Since debuting the iPhone just four years ago, Apple has risen to become the No.1 smartphone vender in the world, beating out long-time titans like Research in Motion, Nokia and Samsung. It has also single-handedly created the tablet revolution, defining and leading what it calls a post-PC era with its market leading iPad and iPad 2 devices.
But the very appeal of these products may be its undoing.
Generally, there are three ingredients that make Apple products on top of consumer's wish-lists: the beautiful, avant-garde design, the ease of use, and the unbeatable app and content eco-system.
The first, physical design, can be copied.
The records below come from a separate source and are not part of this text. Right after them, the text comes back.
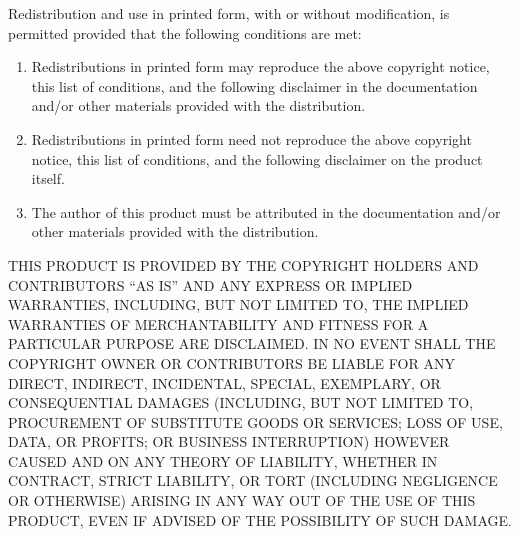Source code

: \documentclass[a4paper,english]{report}
\numberwithin{equation}{section}
\begin{document}
Redistribution and use in printed form, with or without modification,
is permitted provided that the following conditions are met:

\begin{enumerate}
\item Redistributions in printed form may reproduce the above copyright
   notice, this list of conditions, and the following disclaimer in the
   documentation and/or other materials provided with the distribution.
\item Redistributions in printed form need not reproduce the above
   copyright notice, this list of conditions, and the following
   disclaimer on the product itself.
\item The author of this product must be attributed in the documentation
   and/or other materials provided with the distribution.
\end{enumerate}

THIS PRODUCT IS PROVIDED BY THE COPYRIGHT HOLDERS AND CONTRIBUTORS
“AS IS” AND ANY EXPRESS OR IMPLIED WARRANTIES, INCLUDING, BUT NOT
LIMITED TO, THE IMPLIED WARRANTIES OF MERCHANTABILITY AND FITNESS FOR
A PARTICULAR PURPOSE ARE DISCLAIMED.  IN NO EVENT SHALL THE COPYRIGHT
OWNER OR CONTRIBUTORS BE LIABLE FOR ANY DIRECT, INDIRECT, INCIDENTAL,
SPECIAL, EXEMPLARY, OR CONSEQUENTIAL DAMAGES (INCLUDING, BUT NOT
LIMITED TO, PROCUREMENT OF SUBSTITUTE GOODS OR SERVICES; LOSS OF USE,
DATA, OR PROFITS; OR BUSINESS INTERRUPTION) HOWEVER CAUSED AND ON ANY
THEORY OF LIABILITY, WHETHER IN CONTRACT, STRICT LIABILITY, OR TORT
(INCLUDING NEGLIGENCE OR OTHERWISE) ARISING IN ANY WAY OUT OF THE USE
OF THIS PRODUCT, EVEN IF ADVISED OF THE POSSIBILITY OF SUCH DAMAGE.
\end{document}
In fact Apple has decried that rival Samsung has done just this with its Galaxy S2 smartphone.
Apple is arguably ahead of others when it comes to the ease of use. It's greatest assets are its armies of brilliant software engineers that create the very soul of Apple devices. Unlike hardware, this isn't easy to recreate. Proficient hardware manufacturers, like Sony and Samsung, have struggled to find their footing as hardware increasingly becomes commoditized.
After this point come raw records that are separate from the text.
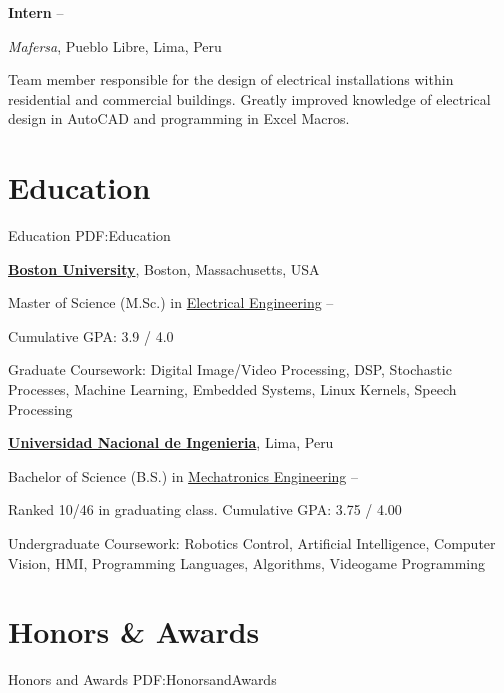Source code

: \documentclass[letterpaper,MMMyyyy,nonstop]{simpleresumecv}
\begin{document}
\begin{body}
\BigGap
\textbf{Intern}
\hfill
{} --
\begin{detail}
\normalsize{ \textit{Mafersa},
Pueblo Libre, Lima, Peru }
\end{detail}

\GapNoBreak
\BulletItem
Team member responsible for the design of electrical installations within residential and commercial buildings.
\BulletItem
Greatly improved knowledge of electrical design in AutoCAD and programming in Excel Macros.


\section
{Education}
{Education}
{PDF:Education}

\href{http://www.bu.edu/}
{\textbf{Boston University}},
Boston, Massachusetts, USA

\GapNoBreak
\BulletItem
Master of Science (M.Sc.) in
\href{http://www.bu.edu/ece/}
{Electrical Engineering}
\hfill
{} --
\begin{detail}
\SubBulletItem
Cumulative GPA: 3.9 / 4.0
\end{detail}
\BulletItem
Graduate Coursework: Digital Image/Video Processing, DSP, Stochastic Processes, Machine Learning, Embedded Systems, Linux Kernels, Speech Processing

\BigGap
\href{http://www.uni.edu.pe/}
{\textbf{Universidad Nacional de Ingenieria}},
Lima, Peru

\GapNoBreak
\BulletItem
Bachelor of Science (B.S.) in
\href{http://www.fim.uni.edu.pe/}
{Mechatronics Engineering}
\hfill
{} --
\begin{detail}
\SubBulletItem
Ranked 10/46 in graduating class.
\SubBulletItem
Cumulative GPA: 3.75 / 4.00
\end{detail}
\BulletItem
Undergraduate Coursework: Robotics Control, Artificial Intelligence, Computer Vision, HMI, Programming Languages, Algorithms, Videogame Programming


\section
{Honors \newline
\& Awards}
{Honors and Awards}
{PDF:HonorsandAwards}


\end{body}
\end{document}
Despite the lead competitors are making headway, however. Dozens of hardware rivals have found an ally in Google, maker of the Android operating system, and one of the few companies that has the software expertise to challenge Apple. Release after release, Android is pioneering and rethinking the way users interact with their phones and tablets, and the competition will keep Apple on its toes.
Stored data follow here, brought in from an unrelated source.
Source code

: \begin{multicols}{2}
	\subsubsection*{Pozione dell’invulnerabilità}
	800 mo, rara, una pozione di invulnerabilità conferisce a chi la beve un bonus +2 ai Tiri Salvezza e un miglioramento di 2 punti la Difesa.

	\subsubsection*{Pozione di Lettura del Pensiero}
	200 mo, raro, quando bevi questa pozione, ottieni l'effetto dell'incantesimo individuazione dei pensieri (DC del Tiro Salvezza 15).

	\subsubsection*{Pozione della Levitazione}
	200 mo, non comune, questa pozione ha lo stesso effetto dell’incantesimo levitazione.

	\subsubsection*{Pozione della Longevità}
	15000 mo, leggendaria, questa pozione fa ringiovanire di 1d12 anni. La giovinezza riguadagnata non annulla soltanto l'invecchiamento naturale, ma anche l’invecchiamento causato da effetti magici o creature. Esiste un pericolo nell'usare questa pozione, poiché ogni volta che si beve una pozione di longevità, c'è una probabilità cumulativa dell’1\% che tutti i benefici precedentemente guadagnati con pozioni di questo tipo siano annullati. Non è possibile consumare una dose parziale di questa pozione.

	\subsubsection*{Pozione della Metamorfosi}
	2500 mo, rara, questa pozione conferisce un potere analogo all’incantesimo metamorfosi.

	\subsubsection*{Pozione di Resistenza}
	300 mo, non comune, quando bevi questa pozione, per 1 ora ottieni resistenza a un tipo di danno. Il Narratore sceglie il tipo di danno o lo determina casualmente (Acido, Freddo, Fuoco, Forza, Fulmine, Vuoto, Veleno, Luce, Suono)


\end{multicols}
But the biggest doesn't come from a single company, but from a standard. HTML5 threatens to take apart Apple's walled-garden of apps and content apart, brick by brick, which makes Apple products so attractive.
HTML5 apps run in a browser, obviating the need for individual downloads of apps, as in the case of Apple's App Store.
Notable recent examples include the recent introduction of HTML5-based Web sites from the Financial Times newspaper and from Twitter, that give users full functionality, without the need to download any apps.
More importantly, Facebook has been promoting HTML5 as the future of online social gaming, and notes speculation that Facebook's ultimate intent is to build an alternative platform giving users the ability to easily install webapps, including paid ones.
These HTML5 programs can store more user state - information about state of play in a game, last-read pages in ebooks, etc. - than typical Web sites, but they run slower than apps, which are each written for a particular operating system or device.
The risk is this technology will render all apps commodity, and chip away at an attraction that keeps users locking in to iPhones and iPods.
Ultimately over time, a significant migration away from native apps to webapps could have meaningful repercussions for the mobile industry: users would gain portability of apps across devices, and the browser would assume an increasingly important role for users at the expense of the device's OS, says Sanford Bernstein analyst Toni Sacconaghi.
The result would be reduced differentiation among the user experience across devices, lower barriers to switching and accordingly, heighten handset competition - pressuring margins.
True, consumers do appear to value the improved user experience afforded by (native) apps, but Sacconaghi says if high- quality webapps proliferate, and consumers find no discernible loss of usability, then an accelerated shift towards webapps is likely
[It's] analogous to how consumers preferred the ever-increasing variety (and lower expense) of the World Wide Web over AOL's carefully-chosen walled garden of content , the analyst explained. We have seen the migration from proprietary platforms to standardized platforms repeatedly in IT Hardware (think servers and PCs) and invariably the outcome has been loss of differentiation and ultimately lower margins.
Sacconaghi says that even a modest impact in each of these areas could cut estimated operating profit growth forecast for Apple through 2015 by about 30 percent.